やわらかすぎる生地より形を保ちやすく、揚げたときにサクッとした皮を作りやすいためです。今回確認した動画でも、水を少しずつ加えて硬めの生地にする方法が使われています。
じゃがいもとグリーンピースは必須ですか?
インドでよく見られる代表的な組み合わせですが、サモサの具は地域やレシピによって変わります。肉、玉ねぎ、豆類などを使うタイプもあります。
なぜ低温で揚げるレシピがあるのですか?
外側だけを急速に色付けするのではなく、皮の水分を時間をかけて抜いてカリッと仕上げるためです。今回確認したNisha Madhulikaでは弱火から始め、Your Food Labでは140〜150℃を目安にしています。
エアフライヤーでも作れますか?
作れます。
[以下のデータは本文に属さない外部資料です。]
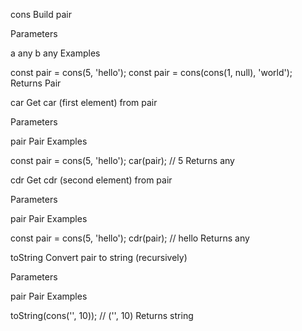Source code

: cons
Build pair

Parameters

a any
b any
Examples

const pair = cons(5, 'hello');
const pair = cons(cons(1, null), 'world');
Returns Pair

car
Get car (first element) from pair

Parameters

pair Pair
Examples

const pair = cons(5, 'hello');
car(pair); // 5
Returns any

cdr
Get cdr (second element) from pair

Parameters

pair Pair
Examples

const pair = cons(5, 'hello');
cdr(pair); // hello
Returns any

toString
Convert pair to string (recursively)

Parameters

pair Pair
Examples

toString(cons('', 10)); // ('', 10)
Returns string
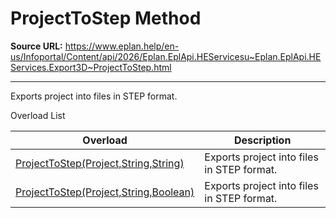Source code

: # ProjectToStep Method

**Source URL:** https://www.eplan.help/en-us/Infoportal/Content/api/2026/Eplan.EplApi.HEServicesu~Eplan.EplApi.HEServices.Export3D~ProjectToStep.html

---

Exports project into files in STEP format.

Overload List

| Overload | Description |
| --- | --- |
| [ProjectToStep(Project,String,String)](Eplan.EplApi.HEServicesu~Eplan.EplApi.HEServices.Export3D~ProjectToStep(Project,String,String).html) | Exports project into files in STEP format. |
| [ProjectToStep(Project,String,Boolean)](Eplan.EplApi.HEServicesu~Eplan.EplApi.HEServices.Export3D~ProjectToStep(Project,String,Boolean).html) | Exports project into files in STEP format. |

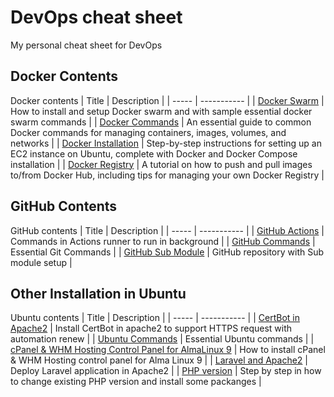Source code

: # DevOps cheat sheet
My personal cheat sheet for DevOps

## Docker Contents
Docker contents
| Title | Description |
| ----- | ----------- |
| [Docker Swarm](Docker%20-%20Swarm.md) | How to install and setup Docker swarm and with sample essential docker swarm commands |
| [Docker Commands](Docker%20-%20Commands.md) | An essential guide to common Docker commands for managing containers, images, volumes, and networks |
| [Docker Installation](Docker%20-%20Installation.md) | Step-by-step instructions for setting up an EC2 instance on Ubuntu, complete with Docker and Docker Compose installation |
| [Docker Registry](Docker%20-%20Registry.md) | A tutorial on how to push and pull images to/from Docker Hub, including tips for managing your own Docker Registry |

## GitHub Contents
GitHub contents
| Title | Description |
| ----- | ----------- |
| [GitHub Actions](GitHub%20-%20Actions%20Command.md) | Commands in Actions runner to run in background |
| [GitHub Commands](GitHub%20-%20Commands.md) | Essential Git Commands |
| [GitHub Sub Module](GitHub%20-%20Sub%20Module.md) | GitHub repository with Sub module setup |

## Other Installation in Ubuntu
Ubuntu contents
| Title | Description |
| ----- | ----------- |
| [CertBot in Apache2](Ubuntu%20-%20Certbot%20Apache2.md) | Install CertBot in apache2 to support HTTPS request with automation renew |
| [Ubuntu Commands](Ubuntu%20-%20Commands.md) | Essential Ubuntu commands |
| [cPanel & WHM Hosting Control Panel for AlmaLinux 9](Ubuntu%20-%20cPanel%20%26%20WHM.md) | How to install cPanel & WHM Hosting control panel for Alma Linux 9 |
| [Laravel and Apache2](Ubuntu%20-%20Laravel%20and%20Apache2.md) | Deploy Laravel application in Apache2 |
| [PHP version](Ubuntu%20-%20PHP%20version.md) | Step by step in how to change existing PHP version and install some packanges |

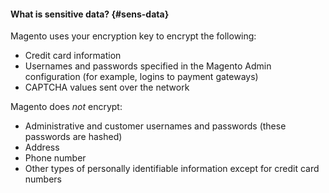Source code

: <div markdown="1">

#### What is sensitive data? {#sens-data}

Magento uses your encryption key to encrypt the following: 

*	Credit card information
*	Usernames and passwords specified in the Magento Admin configuration  (for example, logins to payment gateways)
*	CAPTCHA values sent over the network

Magento does *not* encrypt:

*	Administrative and customer usernames and passwords (these passwords are hashed)
*	Address
*	Phone number
*	Other types of personally identifiable information except for credit card numbers
</div>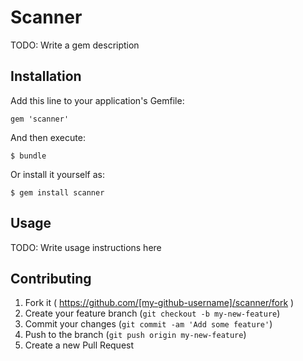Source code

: # Scanner

TODO: Write a gem description

## Installation

Add this line to your application's Gemfile:

    gem 'scanner'

And then execute:

    $ bundle

Or install it yourself as:

    $ gem install scanner

## Usage

TODO: Write usage instructions here

## Contributing

1. Fork it ( https://github.com/[my-github-username]/scanner/fork )
2. Create your feature branch (`git checkout -b my-new-feature`)
3. Commit your changes (`git commit -am 'Add some feature'`)
4. Push to the branch (`git push origin my-new-feature`)
5. Create a new Pull Request
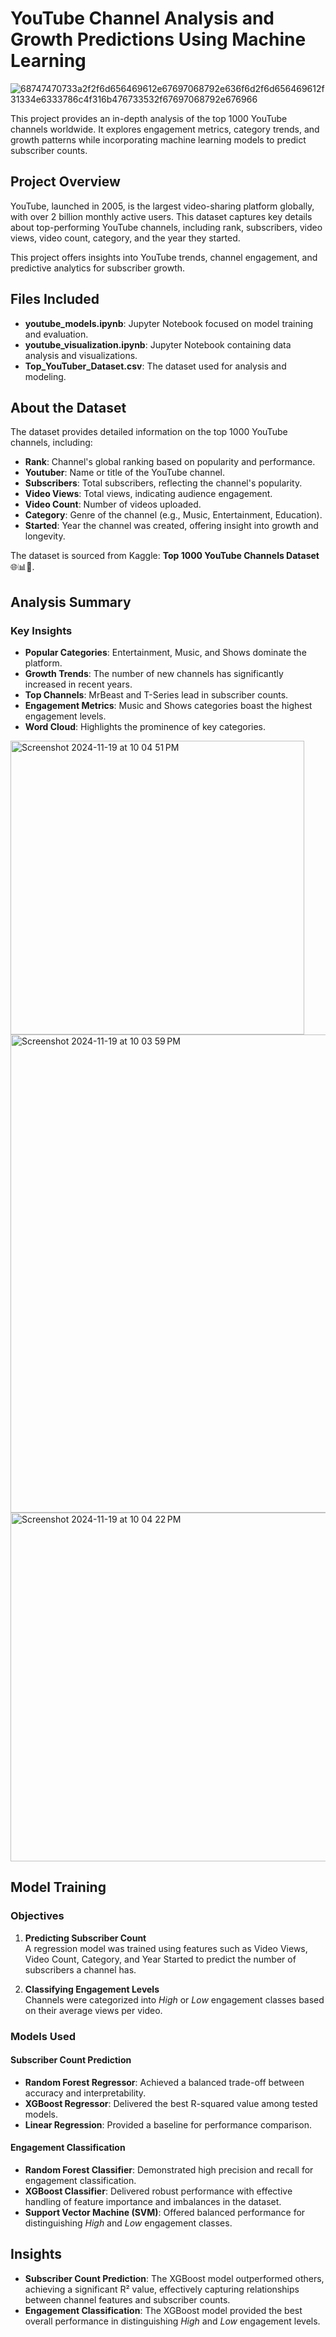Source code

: # YouTube Channel Analysis and Growth Predictions Using Machine Learning  

![68747470733a2f2f6d656469612e67697068792e636f6d2f6d656469612f31334e6333786c4f316b476733532f67697068792e676966](https://github.com/user-attachments/assets/c9f07ddf-4183-4414-91f1-f7e122f2523a)

This project provides an in-depth analysis of the top 1000 YouTube channels worldwide. It explores engagement metrics, category trends, and growth patterns while incorporating machine learning models to predict subscriber counts.  

## Project Overview  

YouTube, launched in 2005, is the largest video-sharing platform globally, with over 2 billion monthly active users. This dataset captures key details about top-performing YouTube channels, including rank, subscribers, video views, video count, category, and the year they started.  

This project offers insights into YouTube trends, channel engagement, and predictive analytics for subscriber growth.  

## Files Included  

- **youtube_models.ipynb**: Jupyter Notebook focused on model training and evaluation.  
- **youtube_visualization.ipynb**: Jupyter Notebook containing data analysis and visualizations.  
- **Top_YouTuber_Dataset.csv**: The dataset used for analysis and modeling.  

## About the Dataset  

The dataset provides detailed information on the top 1000 YouTube channels, including:  

- **Rank**: Channel's global ranking based on popularity and performance.  
- **Youtuber**: Name or title of the YouTube channel.  
- **Subscribers**: Total subscribers, reflecting the channel's popularity.  
- **Video Views**: Total views, indicating audience engagement.  
- **Video Count**: Number of videos uploaded.  
- **Category**: Genre of the channel (e.g., Music, Entertainment, Education).  
- **Started**: Year the channel was created, offering insight into growth and longevity.  

The dataset is sourced from Kaggle: **Top 1000 YouTube Channels Dataset** 🌐📊🎥.  

## Analysis Summary  

### Key Insights  

- **Popular Categories**: Entertainment, Music, and Shows dominate the platform.  
- **Growth Trends**: The number of new channels has significantly increased in recent years.  
- **Top Channels**: MrBeast and T-Series lead in subscriber counts.  
- **Engagement Metrics**: Music and Shows categories boast the highest engagement levels.  
- **Word Cloud**: Highlights the prominence of key categories.
<img width="470" alt="Screenshot 2024-11-19 at 10 04 51 PM" src="https://github.com/user-attachments/assets/5aa073e3-6e4d-4fe0-93c6-86fd308520af"> 
<img width="765" alt="Screenshot 2024-11-19 at 10 03 59 PM" src="https://github.com/user-attachments/assets/b69329ec-6f80-4fd7-a9fd-61a155e58e54"> <img width="558" alt="Screenshot 2024-11-19 at 10 04 22 PM" src="https://github.com/user-attachments/assets/e89bc552-61f5-45d1-99df-ae6d59d13d72">




## Model Training  

### Objectives  

1. **Predicting Subscriber Count**  
   A regression model was trained using features such as Video Views, Video Count, Category, and Year Started to predict the number of subscribers a channel has.  

2. **Classifying Engagement Levels**  
   Channels were categorized into *High* or *Low* engagement classes based on their average views per video.  

### Models Used  

#### Subscriber Count Prediction  
- **Random Forest Regressor**: Achieved a balanced trade-off between accuracy and interpretability.  
- **XGBoost Regressor**: Delivered the best R-squared value among tested models.  
- **Linear Regression**: Provided a baseline for performance comparison.  

#### Engagement Classification  
- **Random Forest Classifier**: Demonstrated high precision and recall for engagement classification.  
- **XGBoost Classifier**: Delivered robust performance with effective handling of feature importance and imbalances in the dataset.  
- **Support Vector Machine (SVM)**: Offered balanced performance for distinguishing *High* and *Low* engagement classes.  

## Insights  

- **Subscriber Count Prediction**: The XGBoost model outperformed others, achieving a significant R² value, effectively capturing relationships between channel features and subscriber counts.  
- **Engagement Classification**: The XGBoost model provided the best overall performance in distinguishing *High* and *Low* engagement levels.  
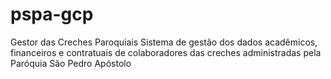 # pspa-gcp
Gestor das Creches Paroquiais  Sistema de gestão dos dados acadêmicos, financeiros e contratuais de colaboradores das creches administradas pela Paróquia São Pedro Apóstolo
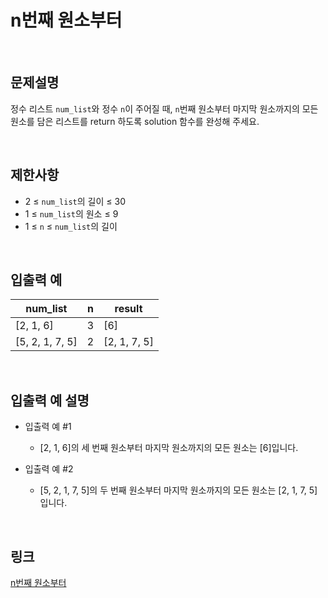 # n번째 원소부터

<br>

## 문제설명
정수 리스트 `num_list`와 정수 `n`이 주어질 때, `n`번째 원소부터 마지막 원소까지의 모든 원소를 담은 리스트를 return 하도록 solution 함수를 완성해 주세요.

<br>

## 제한사항
- 2 ≤ `num_list`의 길이 ≤ 30
- 1 ≤ `num_list`의 원소 ≤ 9
- 1 ≤ `n` ≤ `num_list`의 길이

<br>

## 입출력 예
| num_list | n | result |
|---|---|---|
| [2, 1, 6] | 3 | [6] |
| [5, 2, 1, 7, 5] | 2 | [2, 1, 7, 5] |

<br>

## 입출력 예 설명
- 입출력 예 #1
    - [2, 1, 6]의 세 번째 원소부터 마지막 원소까지의 모든 원소는 [6]입니다.

- 입출력 예 #2
    - [5, 2, 1, 7, 5]의 두 번째 원소부터 마지막 원소까지의 모든 원소는 [2, 1, 7, 5]입니다.

<br>

## 링크
[n번째 원소부터](https://school.programmers.co.kr/learn/courses/30/lessons/181892)
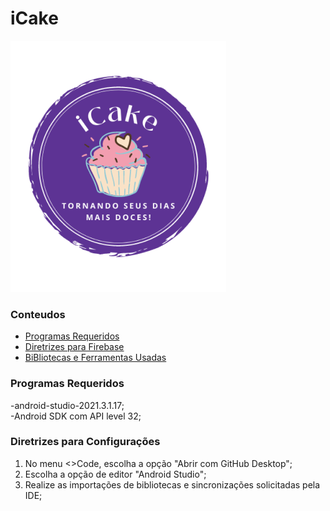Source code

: # iCake


<img alt="open collective badge" src="https://github.com/Anderson-Trajano/iCake/blob/master/app/src/main/res/drawable/logo.png" /><br>



### Conteudos
- [Programas Requeridos](#Programas-Requeridos)
- [Diretrizes para Firebase](#fDiretrizes-para-Firebase)
- [BiBliotecas e Ferramentas Usadas](#lBiBliotecas-e-Ferramentas-Usadas)


### Programas Requeridos

-android-studio-2021.3.1.17;<br>
-Android SDK com API level 32;<br>

### Diretrizes para Configurações
1. No menu <>Code, escolha a opção "Abrir com GitHub Desktop";
2. Escolha a opção de editor "Android Studio";
3. Realize as importações de bibliotecas e sincronizações solicitadas pela IDE;
  
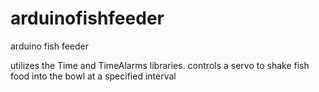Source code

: arduinofishfeeder
=================

arduino fish feeder

utilizes the Time and TimeAlarms libraries. controls a servo to shake fish food into the bowl at a specified interval
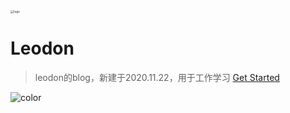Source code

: <img src="C:\Users\Administrator\Pictures\Saved Pictures\头像.jpg" alt="logo" style="zoom: 33%;" />

# Leodon 

> leodon的blog，新建于2020.11.22，用于工作学习
> [Get Started](#docsify)

![color](#AFEEEE)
Your Food Labでは、成形したサモサへギーを塗り、180℃に予熱したエアフライヤーで20〜25分加熱する方法を紹介しています。途中で向きを変えると均一に色付きやすくなります。
カスリメティは必ず入れますか?
必須ではありません。今回確認した動画ではYour Food LabとYum Tadka Punjabi Cookingで使われていますが、ほかのレシピでは使わないものもあります。